さすがに次はかわせねぇ。

斧走円舞(ふそうえんぶ)

光の斧を持った人物が、敬介の目の前に現れ、大きく回転し、飛んできたクナイを弾き飛ばした。

その激しい回転の効果もあり、煙は消えて視界は回復した。

ん?

ゆっくり目を開けると、2人の人物の足元が見えた。

お前らは?

形山先輩、ピンチっすね。

お前がここでやられたら、お前に負けた俺はもっと弱いことになるじゃねぇか。

同じ高校の後輩の修太と、いがみ合いから第3試練の序盤で対決した仁が立っていた。

すまねぇ。
助けてもらってなんだが、これは俺の戦いだ。
これ以上は、手を出さないでくれ。

いや~、そうもいかないみたいっす。
葉栗さんの様子が……ほら。

雑魚共が、わらわらと、湧きやがって……。

修太の指さす方には、力を使い過ぎているせいか、フラフラと歩いている葉栗の姿があった。

影力にのまれかけてるな。

おいっ!!
あいつの体から影力がっ!!

うぐっ!!

葉栗の体から漏れ出した影力は、周りの木々や集まってきていたシャドー達と、少しずつ混ざり始める。

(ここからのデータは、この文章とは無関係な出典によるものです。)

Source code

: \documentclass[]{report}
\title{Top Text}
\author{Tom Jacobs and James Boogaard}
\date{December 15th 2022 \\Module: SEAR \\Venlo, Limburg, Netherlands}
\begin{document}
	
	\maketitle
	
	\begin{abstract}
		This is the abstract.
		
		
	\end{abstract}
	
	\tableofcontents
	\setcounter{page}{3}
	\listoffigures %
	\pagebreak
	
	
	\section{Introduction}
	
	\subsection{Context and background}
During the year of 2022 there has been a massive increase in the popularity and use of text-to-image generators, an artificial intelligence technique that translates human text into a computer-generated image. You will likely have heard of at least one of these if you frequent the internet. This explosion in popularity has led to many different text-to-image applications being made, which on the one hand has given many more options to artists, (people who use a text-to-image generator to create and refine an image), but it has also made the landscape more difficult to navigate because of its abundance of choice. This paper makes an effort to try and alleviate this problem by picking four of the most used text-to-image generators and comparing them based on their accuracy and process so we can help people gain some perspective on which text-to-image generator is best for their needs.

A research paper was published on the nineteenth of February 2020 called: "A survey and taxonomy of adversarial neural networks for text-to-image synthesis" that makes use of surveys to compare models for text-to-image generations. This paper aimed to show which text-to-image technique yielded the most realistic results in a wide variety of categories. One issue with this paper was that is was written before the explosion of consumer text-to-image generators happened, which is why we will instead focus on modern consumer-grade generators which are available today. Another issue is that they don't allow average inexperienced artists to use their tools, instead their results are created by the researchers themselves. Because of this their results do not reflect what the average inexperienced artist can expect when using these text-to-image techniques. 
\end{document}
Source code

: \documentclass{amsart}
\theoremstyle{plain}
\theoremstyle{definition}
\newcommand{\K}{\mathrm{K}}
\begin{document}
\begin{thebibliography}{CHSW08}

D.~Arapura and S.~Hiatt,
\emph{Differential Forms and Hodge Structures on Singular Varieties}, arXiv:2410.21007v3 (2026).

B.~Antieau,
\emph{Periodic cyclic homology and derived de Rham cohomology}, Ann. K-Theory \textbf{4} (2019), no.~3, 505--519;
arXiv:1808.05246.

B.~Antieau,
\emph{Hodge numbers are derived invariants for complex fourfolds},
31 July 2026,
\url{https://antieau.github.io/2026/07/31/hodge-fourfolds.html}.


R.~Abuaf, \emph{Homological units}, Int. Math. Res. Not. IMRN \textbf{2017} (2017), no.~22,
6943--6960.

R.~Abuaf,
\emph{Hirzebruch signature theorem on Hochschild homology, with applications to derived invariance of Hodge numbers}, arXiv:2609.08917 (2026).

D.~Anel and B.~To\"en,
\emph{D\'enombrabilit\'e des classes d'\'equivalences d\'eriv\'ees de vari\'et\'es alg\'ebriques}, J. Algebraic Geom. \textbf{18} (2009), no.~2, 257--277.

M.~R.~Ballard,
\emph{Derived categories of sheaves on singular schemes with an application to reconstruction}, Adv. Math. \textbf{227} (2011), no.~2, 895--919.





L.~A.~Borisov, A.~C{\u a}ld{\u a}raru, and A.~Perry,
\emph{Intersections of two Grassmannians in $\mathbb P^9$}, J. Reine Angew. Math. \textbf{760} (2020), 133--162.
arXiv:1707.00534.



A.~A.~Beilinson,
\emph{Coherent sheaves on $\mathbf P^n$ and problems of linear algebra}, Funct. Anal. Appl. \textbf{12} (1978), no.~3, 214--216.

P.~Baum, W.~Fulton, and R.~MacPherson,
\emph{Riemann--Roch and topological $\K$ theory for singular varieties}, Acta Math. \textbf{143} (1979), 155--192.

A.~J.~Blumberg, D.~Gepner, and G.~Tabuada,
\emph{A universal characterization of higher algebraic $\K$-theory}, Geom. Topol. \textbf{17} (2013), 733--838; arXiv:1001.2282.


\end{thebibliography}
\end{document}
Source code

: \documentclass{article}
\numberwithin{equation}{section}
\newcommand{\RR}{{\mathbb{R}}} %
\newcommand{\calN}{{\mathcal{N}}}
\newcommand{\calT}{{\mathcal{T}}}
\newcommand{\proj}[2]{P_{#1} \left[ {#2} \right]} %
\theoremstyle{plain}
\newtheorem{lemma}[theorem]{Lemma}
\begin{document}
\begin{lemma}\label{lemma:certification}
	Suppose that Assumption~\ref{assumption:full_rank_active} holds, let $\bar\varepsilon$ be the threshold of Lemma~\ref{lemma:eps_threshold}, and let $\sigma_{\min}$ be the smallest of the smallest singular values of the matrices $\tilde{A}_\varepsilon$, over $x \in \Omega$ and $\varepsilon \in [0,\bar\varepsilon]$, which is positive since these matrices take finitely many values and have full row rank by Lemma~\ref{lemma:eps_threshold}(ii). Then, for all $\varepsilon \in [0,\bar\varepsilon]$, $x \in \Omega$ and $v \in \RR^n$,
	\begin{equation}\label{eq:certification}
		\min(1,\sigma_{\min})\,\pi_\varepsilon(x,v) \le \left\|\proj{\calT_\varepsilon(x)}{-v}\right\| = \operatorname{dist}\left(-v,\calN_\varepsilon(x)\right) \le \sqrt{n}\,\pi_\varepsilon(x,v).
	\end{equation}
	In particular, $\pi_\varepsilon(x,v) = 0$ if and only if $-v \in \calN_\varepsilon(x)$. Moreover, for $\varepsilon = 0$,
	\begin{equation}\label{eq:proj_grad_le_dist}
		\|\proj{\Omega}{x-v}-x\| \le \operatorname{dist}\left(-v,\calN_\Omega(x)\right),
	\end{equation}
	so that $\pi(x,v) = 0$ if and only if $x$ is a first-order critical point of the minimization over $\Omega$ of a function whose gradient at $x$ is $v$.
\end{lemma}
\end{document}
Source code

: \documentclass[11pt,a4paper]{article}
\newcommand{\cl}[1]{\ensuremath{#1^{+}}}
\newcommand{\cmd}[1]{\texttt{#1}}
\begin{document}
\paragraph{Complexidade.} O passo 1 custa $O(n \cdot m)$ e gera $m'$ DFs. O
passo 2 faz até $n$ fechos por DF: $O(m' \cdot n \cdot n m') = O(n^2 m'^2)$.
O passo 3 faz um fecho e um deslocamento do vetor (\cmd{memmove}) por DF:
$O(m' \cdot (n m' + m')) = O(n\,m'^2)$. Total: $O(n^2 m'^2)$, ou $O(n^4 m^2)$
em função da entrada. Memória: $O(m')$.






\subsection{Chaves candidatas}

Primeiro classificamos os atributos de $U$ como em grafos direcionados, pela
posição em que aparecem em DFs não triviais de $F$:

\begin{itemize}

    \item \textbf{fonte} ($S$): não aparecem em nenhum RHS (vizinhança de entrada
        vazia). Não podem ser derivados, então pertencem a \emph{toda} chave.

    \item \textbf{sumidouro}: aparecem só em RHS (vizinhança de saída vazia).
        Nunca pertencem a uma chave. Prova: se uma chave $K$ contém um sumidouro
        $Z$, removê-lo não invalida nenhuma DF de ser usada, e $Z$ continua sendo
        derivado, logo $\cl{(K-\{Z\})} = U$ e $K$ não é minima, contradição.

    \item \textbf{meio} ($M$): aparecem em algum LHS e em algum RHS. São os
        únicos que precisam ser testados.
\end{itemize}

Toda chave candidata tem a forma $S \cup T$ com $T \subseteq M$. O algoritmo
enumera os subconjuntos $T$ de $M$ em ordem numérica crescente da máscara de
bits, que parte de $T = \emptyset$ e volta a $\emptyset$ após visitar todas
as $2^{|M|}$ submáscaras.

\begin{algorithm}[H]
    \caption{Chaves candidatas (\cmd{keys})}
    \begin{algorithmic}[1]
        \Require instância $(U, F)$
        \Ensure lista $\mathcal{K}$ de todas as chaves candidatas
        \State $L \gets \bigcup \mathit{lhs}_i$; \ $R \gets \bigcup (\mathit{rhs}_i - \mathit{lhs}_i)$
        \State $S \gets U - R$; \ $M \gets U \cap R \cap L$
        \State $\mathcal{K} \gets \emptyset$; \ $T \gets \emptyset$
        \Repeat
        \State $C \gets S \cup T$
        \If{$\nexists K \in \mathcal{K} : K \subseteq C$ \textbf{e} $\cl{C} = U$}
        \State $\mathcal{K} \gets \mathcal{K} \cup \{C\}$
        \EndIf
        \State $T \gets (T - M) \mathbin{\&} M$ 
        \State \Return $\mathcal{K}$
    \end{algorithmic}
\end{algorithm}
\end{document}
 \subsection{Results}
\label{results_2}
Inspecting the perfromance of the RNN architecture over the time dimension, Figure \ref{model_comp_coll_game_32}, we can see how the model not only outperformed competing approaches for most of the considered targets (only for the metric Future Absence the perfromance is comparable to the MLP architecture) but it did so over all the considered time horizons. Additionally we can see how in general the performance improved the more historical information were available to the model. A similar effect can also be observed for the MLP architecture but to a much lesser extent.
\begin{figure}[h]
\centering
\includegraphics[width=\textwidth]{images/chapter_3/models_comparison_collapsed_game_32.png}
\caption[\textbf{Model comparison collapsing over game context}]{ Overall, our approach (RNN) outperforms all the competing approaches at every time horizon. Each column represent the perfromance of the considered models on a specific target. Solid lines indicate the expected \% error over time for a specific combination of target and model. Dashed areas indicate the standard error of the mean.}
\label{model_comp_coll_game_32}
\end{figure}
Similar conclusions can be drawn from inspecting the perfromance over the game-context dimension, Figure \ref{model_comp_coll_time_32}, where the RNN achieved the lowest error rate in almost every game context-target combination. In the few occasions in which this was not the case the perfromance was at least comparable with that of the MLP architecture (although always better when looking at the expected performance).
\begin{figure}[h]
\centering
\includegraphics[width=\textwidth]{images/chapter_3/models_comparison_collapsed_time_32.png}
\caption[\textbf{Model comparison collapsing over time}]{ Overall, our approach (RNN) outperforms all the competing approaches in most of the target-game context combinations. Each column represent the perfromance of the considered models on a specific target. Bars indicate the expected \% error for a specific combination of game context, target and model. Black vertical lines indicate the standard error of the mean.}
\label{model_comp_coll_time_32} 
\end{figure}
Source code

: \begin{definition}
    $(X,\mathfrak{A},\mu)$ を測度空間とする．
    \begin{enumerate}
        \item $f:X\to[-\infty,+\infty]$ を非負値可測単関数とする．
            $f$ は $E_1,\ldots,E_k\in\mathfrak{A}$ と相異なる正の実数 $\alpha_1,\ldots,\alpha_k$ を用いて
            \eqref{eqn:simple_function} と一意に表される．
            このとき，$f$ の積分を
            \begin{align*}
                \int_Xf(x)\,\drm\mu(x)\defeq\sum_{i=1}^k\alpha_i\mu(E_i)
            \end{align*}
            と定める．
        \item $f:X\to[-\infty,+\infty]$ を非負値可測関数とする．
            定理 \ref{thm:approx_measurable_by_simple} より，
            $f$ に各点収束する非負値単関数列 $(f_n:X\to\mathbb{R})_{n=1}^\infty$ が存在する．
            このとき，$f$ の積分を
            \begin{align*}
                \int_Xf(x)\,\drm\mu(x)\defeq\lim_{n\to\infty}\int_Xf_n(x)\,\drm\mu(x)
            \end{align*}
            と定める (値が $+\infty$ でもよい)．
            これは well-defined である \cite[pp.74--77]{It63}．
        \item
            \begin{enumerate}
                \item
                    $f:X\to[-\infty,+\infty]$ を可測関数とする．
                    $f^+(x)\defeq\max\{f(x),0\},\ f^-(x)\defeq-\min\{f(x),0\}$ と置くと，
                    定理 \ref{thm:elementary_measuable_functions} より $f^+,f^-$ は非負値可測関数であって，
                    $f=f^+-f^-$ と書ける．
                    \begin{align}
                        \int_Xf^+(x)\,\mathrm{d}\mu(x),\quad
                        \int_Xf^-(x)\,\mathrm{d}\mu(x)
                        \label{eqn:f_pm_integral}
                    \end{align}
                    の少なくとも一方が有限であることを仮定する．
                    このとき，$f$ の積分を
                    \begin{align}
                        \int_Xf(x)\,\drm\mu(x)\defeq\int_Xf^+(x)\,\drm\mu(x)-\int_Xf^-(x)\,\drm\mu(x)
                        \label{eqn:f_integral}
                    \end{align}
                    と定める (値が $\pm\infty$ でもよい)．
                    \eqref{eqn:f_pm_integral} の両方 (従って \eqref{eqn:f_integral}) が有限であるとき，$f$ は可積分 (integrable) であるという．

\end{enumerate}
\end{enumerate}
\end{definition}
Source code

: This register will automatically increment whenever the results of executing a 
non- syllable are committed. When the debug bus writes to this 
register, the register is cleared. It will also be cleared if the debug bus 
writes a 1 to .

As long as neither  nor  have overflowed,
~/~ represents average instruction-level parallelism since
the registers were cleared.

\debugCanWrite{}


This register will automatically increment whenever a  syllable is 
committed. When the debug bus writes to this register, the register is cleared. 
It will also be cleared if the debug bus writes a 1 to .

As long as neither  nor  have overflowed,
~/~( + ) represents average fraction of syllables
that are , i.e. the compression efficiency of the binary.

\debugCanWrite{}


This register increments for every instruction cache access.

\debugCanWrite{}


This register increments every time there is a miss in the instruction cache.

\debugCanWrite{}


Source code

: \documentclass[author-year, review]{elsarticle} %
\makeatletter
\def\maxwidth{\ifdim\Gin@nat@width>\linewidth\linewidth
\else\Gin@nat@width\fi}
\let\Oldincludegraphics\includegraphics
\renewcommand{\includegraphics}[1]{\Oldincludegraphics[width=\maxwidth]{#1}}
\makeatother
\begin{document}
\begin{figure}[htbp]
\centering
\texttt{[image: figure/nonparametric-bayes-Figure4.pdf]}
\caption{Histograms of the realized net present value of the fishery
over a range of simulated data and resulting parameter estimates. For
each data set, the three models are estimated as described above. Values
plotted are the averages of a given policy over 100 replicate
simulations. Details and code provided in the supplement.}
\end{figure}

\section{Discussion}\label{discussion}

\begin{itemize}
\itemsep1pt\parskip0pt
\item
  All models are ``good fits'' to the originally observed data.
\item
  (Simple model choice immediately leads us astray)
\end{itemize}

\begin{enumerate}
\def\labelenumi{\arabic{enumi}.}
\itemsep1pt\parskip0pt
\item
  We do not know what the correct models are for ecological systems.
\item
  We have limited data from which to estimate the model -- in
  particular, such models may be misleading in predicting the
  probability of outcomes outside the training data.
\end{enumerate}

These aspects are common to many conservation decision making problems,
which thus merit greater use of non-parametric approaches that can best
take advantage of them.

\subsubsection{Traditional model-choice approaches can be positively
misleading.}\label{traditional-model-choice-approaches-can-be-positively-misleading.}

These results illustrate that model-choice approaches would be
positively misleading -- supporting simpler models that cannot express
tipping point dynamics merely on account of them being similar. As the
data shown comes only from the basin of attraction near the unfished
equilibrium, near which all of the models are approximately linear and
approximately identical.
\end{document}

融合したそのシャドー達は、5mはあろう大木の巨人と化した。

そして、よく見るとその右側の脇腹には葉栗も取り込まれている。

…………。

葉栗ごと取り込みやがった。

さすがにやばいっす。

驚いてる場合か!!
助けるぞ!!

助けるって、どうやってだ。
もう同化しかけてるぞ。

4人はその異様な光景に驚きを隠せない。

巨人は、腕を大きく振り、周りの木々を倒しながら暴れている。

まだ同化の状態になってないわ!!
体が木の間に埋もれているだけ。

雪先輩!!

みんな、あの人はまだ助けられる!!

天野さん!!

雪と美咲も合流し、まだ葉栗を救えることを大声で伝える。

そして、6人が見上げると、そこには巨人が立ちふさがり、大きな手で薙ぎ払おうとしてくる。